▶ [BRIEF]
The answer should consist of every line in the material below that has the word "Hadoop".

▶ [DATA TO USE]

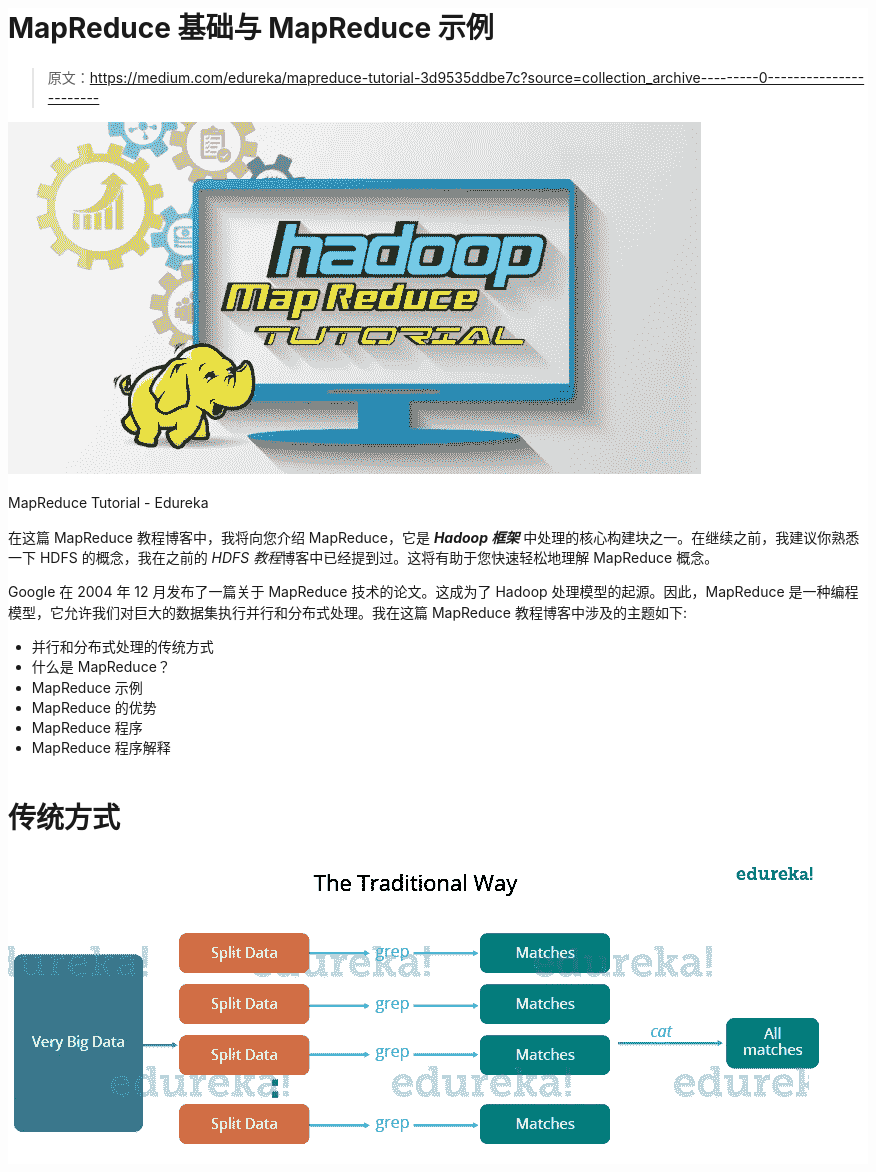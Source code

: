 # MapReduce 基础与 MapReduce 示例

> 原文：<https://medium.com/edureka/mapreduce-tutorial-3d9535ddbe7c?source=collection_archive---------0----------------------->

![](img/d188d7084a975dd860907690f434250d.png)

MapReduce Tutorial - Edureka

在这篇 MapReduce 教程博客中，我将向您介绍 MapReduce，它是 ***Hadoop 框架*** 中处理的核心构建块之一。在继续之前，我建议你熟悉一下 HDFS 的概念，我在之前的 *HDFS 教程*博客中已经提到过。这将有助于您快速轻松地理解 MapReduce 概念。

Google 在 2004 年 12 月发布了一篇关于 MapReduce 技术的论文。这成为了 Hadoop 处理模型的起源。因此，MapReduce 是一种编程模型，它允许我们对巨大的数据集执行并行和分布式处理。我在这篇 MapReduce 教程博客中涉及的主题如下:

*   并行和分布式处理的传统方式
*   什么是 MapReduce？
*   MapReduce 示例
*   MapReduce 的优势
*   MapReduce 程序
*   MapReduce 程序解释

# 传统方式

![](img/78099a7e8f0004fa06f75441a955dd58.png)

▶ [TASK RESPONSE]
在这篇 MapReduce 教程博客中，我将向您介绍 MapReduce，它是 ***Hadoop 框架*** 中处理的核心构建块之一。在继续之前，我建议你熟悉一下 HDFS 的概念，我在之前的 *HDFS 教程*博客中已经提到过。这将有助于您快速轻松地理解 MapReduce 概念。
Google 在 2004 年 12 月发布了一篇关于 MapReduce 技术的论文。这成为了 Hadoop 处理模型的起源。因此，MapReduce 是一种编程模型，它允许我们对巨大的数据集执行并行和分布式处理。我在这篇 MapReduce 教程博客中涉及的主题如下:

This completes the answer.